该算法计算质心，然后通过迭代确定最佳质心。它假设已经知道簇，因为它需要提供簇的数量。该方法的基本思想是通过将样本分成 n 个具有相同方差的组来聚类数据，同时减小惯性准则。Scikit-learn 拥有 sklearn.cluster，它表示算法找到的簇数量。K-Means 聚类使用 Sklearn 的 KMeans 包进行。样本权重参数允许 sklearn.cluster 计算簇中心和惯性值，并且 KMeans 模块为某些样本提供额外的权重。

代码

# Python program to perform spectral clustering using sklearn

# Importing the required libraries
from sklearn.cluster import KMeans
import numpy as np
from sklearn.datasets import load_diabetes

# Loading the dataset
X, Y = load_diabetes(return_X_y = True)

# Performing Spectral clustering
cluster =  KMeans(n_clusters = 10)
cluster.fit(X[:50, :])

print("The number of clusters are: ", cluster.labels_)

输出

The number of clusters are:  [6 0 6 2 0 8 8 5 6 2 8 6 0 6 0 5 3 5 2 2 8 8 2 7 2 6 8 2 4 3 2 4 1 4 4 9 3
 2 5 6 5 8 6 9 1 6 2 8 0 1]

谱聚类

在聚类之前，该方法通过使用相似度矩阵的特征值（或谱）来有效地将维度减少到更少的维度。当存在许多簇时，不建议使用此方法。

代码

# Python program to perform spectral clustering using sklearn

# Importing the required libraries
from sklearn.cluster import SpectralClustering
import numpy as np
from sklearn.datasets import load_diabetes

# Loading the dataset
X, Y = load_diabetes(return_X_y = True)

# Performing Spectral clustering
cluster =  SpectralClustering(n_clusters = 10)
cluster.fit(X[:50, :])

print("The number of clusters are: ", cluster.labels_)

输出

The number of clusters are:  [0 2 0 8 4 3 6 4 9 1 3 0 4 6 2 8 5 4 7 1 7 6 9 5 2 8 3 9 1 3 9 5 0 5 4 5 1
 5 8 1 7 3 6 5 0 6 1 3 6 8]

层次聚类

通过连续合并或拆分簇，该算法创建了嵌套的簇。此簇层次结构显示为树状图，通常称为树，它属于以下两类：

层次聚合算法：在此类层次算法中，每个数据点都被视为一个单独的簇。然后，按照自底向上的方法，一对一对地聚合两个簇。

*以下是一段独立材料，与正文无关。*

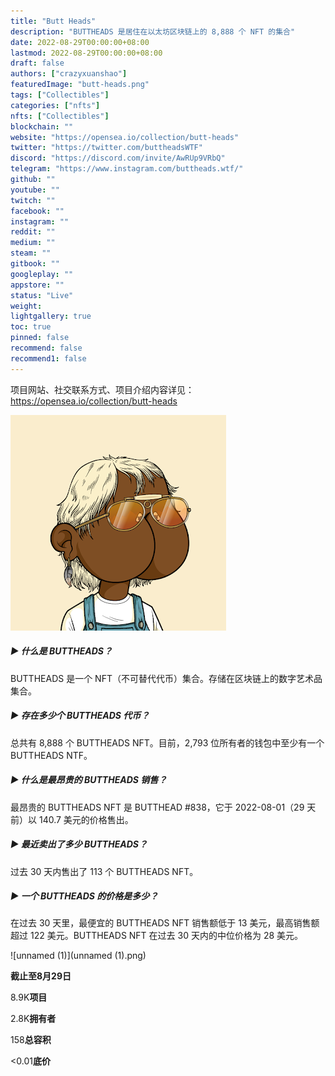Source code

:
 ```yaml
---
title: "Butt Heads"
description: "BUTTHEADS 是居住在以太坊区块链上的 8,888 个 NFT 的集合"
date: 2022-08-29T00:00:00+08:00
lastmod: 2022-08-29T00:00:00+08:00
draft: false
authors: ["crazyxuanshao"]
featuredImage: "butt-heads.png"
tags: ["Collectibles"]
categories: ["nfts"]
nfts: ["Collectibles"]
blockchain: ""
website: "https://opensea.io/collection/butt-heads"
twitter: "https://twitter.com/buttheadsWTF"
discord: "https://discord.com/invite/AwRUp9VRbQ"
telegram: "https://www.instagram.com/buttheads.wtf/"
github: ""
youtube: ""
twitch: ""
facebook: ""
instagram: ""
reddit: ""
medium: ""
steam: ""
gitbook: ""
googleplay: ""
appstore: ""
status: "Live"
weight: 
lightgallery: true
toc: true
pinned: false
recommend: false
recommend1: false
---
```

项目网站、社交联系方式、项目介绍内容详见：https://opensea.io/collection/butt-heads

![unnamed](unnamed.png)

##### ▶ 什么是 BUTTHEADS？

BUTTHEADS 是一个 NFT（不可替代代币）集合。存储在区块链上的数字艺术品集合。

##### ▶ 存在多少个 BUTTHEADS 代币？

总共有 8,888 个 BUTTHEADS NFT。目前，2,793 位所有者的钱包中至少有一个 BUTTHEADS NTF。

##### ▶ 什么是最昂贵的 BUTTHEADS 销售？

最昂贵的 BUTTHEADS NFT 是 BUTTHEAD #838，它于 2022-08-01（29 天前）以 140.7 美元的价格售出。

##### ▶ 最近卖出了多少 BUTTHEADS？

过去 30 天内售出了 113 个 BUTTHEADS NFT。

##### ▶ 一个 BUTTHEADS 的价格是多少？

在过去 30 天里，最便宜的 BUTTHEADS NFT 销售额低于 13 美元，最高销售额超过 122 美元。BUTTHEADS NFT 在过去 30 天内的中位价格为 28 美元。

![unnamed (1)](unnamed (1).png)

**截止至8月29日**

8.9K**项目**

2.8K**拥有者**

158**总容积**

<0.01**底价**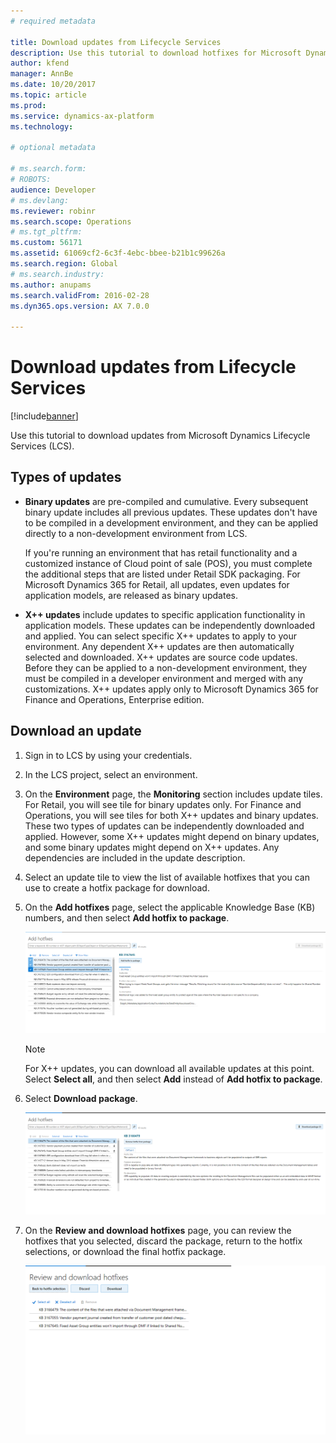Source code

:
 ```yaml
---
# required metadata

title: Download updates from Lifecycle Services
description: Use this tutorial to download hotfixes for Microsoft Dynamics 365 for Finance and Operations, Enterprise edition, from Lifecycle Services (LCS).
author: kfend
manager: AnnBe
ms.date: 10/20/2017
ms.topic: article
ms.prod: 
ms.service: dynamics-ax-platform
ms.technology: 

# optional metadata

# ms.search.form: 
# ROBOTS: 
audience: Developer
# ms.devlang: 
ms.reviewer: robinr
ms.search.scope: Operations
# ms.tgt_pltfrm: 
ms.custom: 56171
ms.assetid: 61069cf2-6c3f-4ebc-bbee-b21b1c99626a
ms.search.region: Global
# ms.search.industry: 
ms.author: anupams
ms.search.validFrom: 2016-02-28
ms.dyn365.ops.version: AX 7.0.0

---
```


# Download updates from Lifecycle Services

[!include[banner](../includes/banner.md)]

Use this tutorial to download updates from Microsoft Dynamics Lifecycle Services (LCS).

## Types of updates

- **Binary updates** are pre-compiled and cumulative. Every subsequent binary update includes all previous updates. These updates don't have to be compiled in a development environment, and they can be applied directly to a non-development environment from LCS.

    If you're running an environment that has retail functionality and a customized instance of Cloud point of sale (POS), you must complete the additional steps that are listed under Retail SDK packaging. For Microsoft Dynamics 365 for Retail, all updates, even updates for application models, are released as binary updates.

- **X++ updates** include updates to specific application functionality in application models. These updates can be independently downloaded and applied. You can select specific X++ updates to apply to your environment. Any dependent X++ updates are then automatically selected and downloaded. X++ updates are source code updates. Before they can be applied to a non-development environment, they must be compiled in a developer environment and merged with any customizations. X++ updates apply only to Microsoft Dynamics 365 for Finance and Operations, Enterprise edition.

## Download an update

1. Sign in to LCS by using your credentials.
2. In the LCS project, select an environment.
3. On the **Environment** page, the **Monitoring** section includes update tiles. For Retail, you will see tile for binary updates only. For Finance and Operations, you will see tiles for both X++ updates and binary updates. These two types of updates can be independently downloaded and applied. However, some X++ updates might depend on binary updates, and some binary updates might depend on X++ updates. Any dependencies are included in the update description.
4. Select an update tile to view the list of available hotfixes that you can use to create a hotfix package for download.
5. On the **Add hotfixes** page, select the applicable Knowledge Base (KB) numbers, and then select **Add hotfix to package**.

    [![Add a hotfix](./media/add-hotfixes.png)](./media/add-hotfixes.png)

    > [!NOTE]
    > For X++ updates, you can download all available updates at this point. Select **Select all**, and then select **Add** instead of **Add hotfix to package**.

6. Select **Download package**.

    [![Download the hotfix](./media/donwload-hotfix.png)](./media/donwload-hotfix.png)

7. On the **Review and download hotfixes** page, you can review the hotfixes that you selected, discard the package, return to the hotfix selections, or download the final hotfix package.

    [![Review and download hotfixes](./media/review-and-download-hotfixes.png)](./media/review-and-download-hotfixes.png)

层次算法（将所有数据点视为一个大簇）：在此层次方法中，聚类过程涉及使用自顶向下的技术将一个大簇拆分成许多小簇。

代码

# Python program to perform hierarchical clustering using sklearn

# Importing the required libraries
from sklearn.cluster import AgglomerativeClustering
import numpy as np
from sklearn.datasets import load_diabetes

# Loading the dataset
X, Y = load_diabetes(return_X_y = True)

# Performing Agglomerative clustering
cluster = AgglomerativeClustering(n_clusters = 10, compute_distances = True)
cluster.fit(X[:50, :])

print("The number of clusters are: ", cluster.labels_)

输出

The number of clusters are:  [3 6 3 5 6 0 0 1 3 5 0 2 6 3 6 1 4 1 5 6 0 0 5 9 5 2 0 5 6 4 5 0 8 7 6 7 4
 5 1 3 1 0 2 7 8 3 0 0 3 2]

决策树算法

节点代表一个特征（或属性），分支表示一个决策函数，并且每个叶节点表示结论，这类似于流程图。决策树中的根节点是从顶部开始的第一个节点。它通过属性值获得划分数据的能力。递归分区是重复划分树的过程。这个类似于流程图的框架有助于决策。它是一种流程图式的表示，完美地复制了人们的思考方式。因此，决策树易于理解和解释。

代码

# Python program to perform classification using Decision Trees

# Importing the required libraries
import numpy as np
from sklearn.datasets import load_iris
from sklearn.tree import DecisionTreeClassifier
from sklearn.model_selection import cross_val_score, train_test_split

# Loading the dataset
X, Y = load_iris( return_X_y = True )

# Splitting the dataset in training and test data
X_train, X_test, Y_train, Y_test = train_test_split(X, Y, test_size=0.4, random_state=0)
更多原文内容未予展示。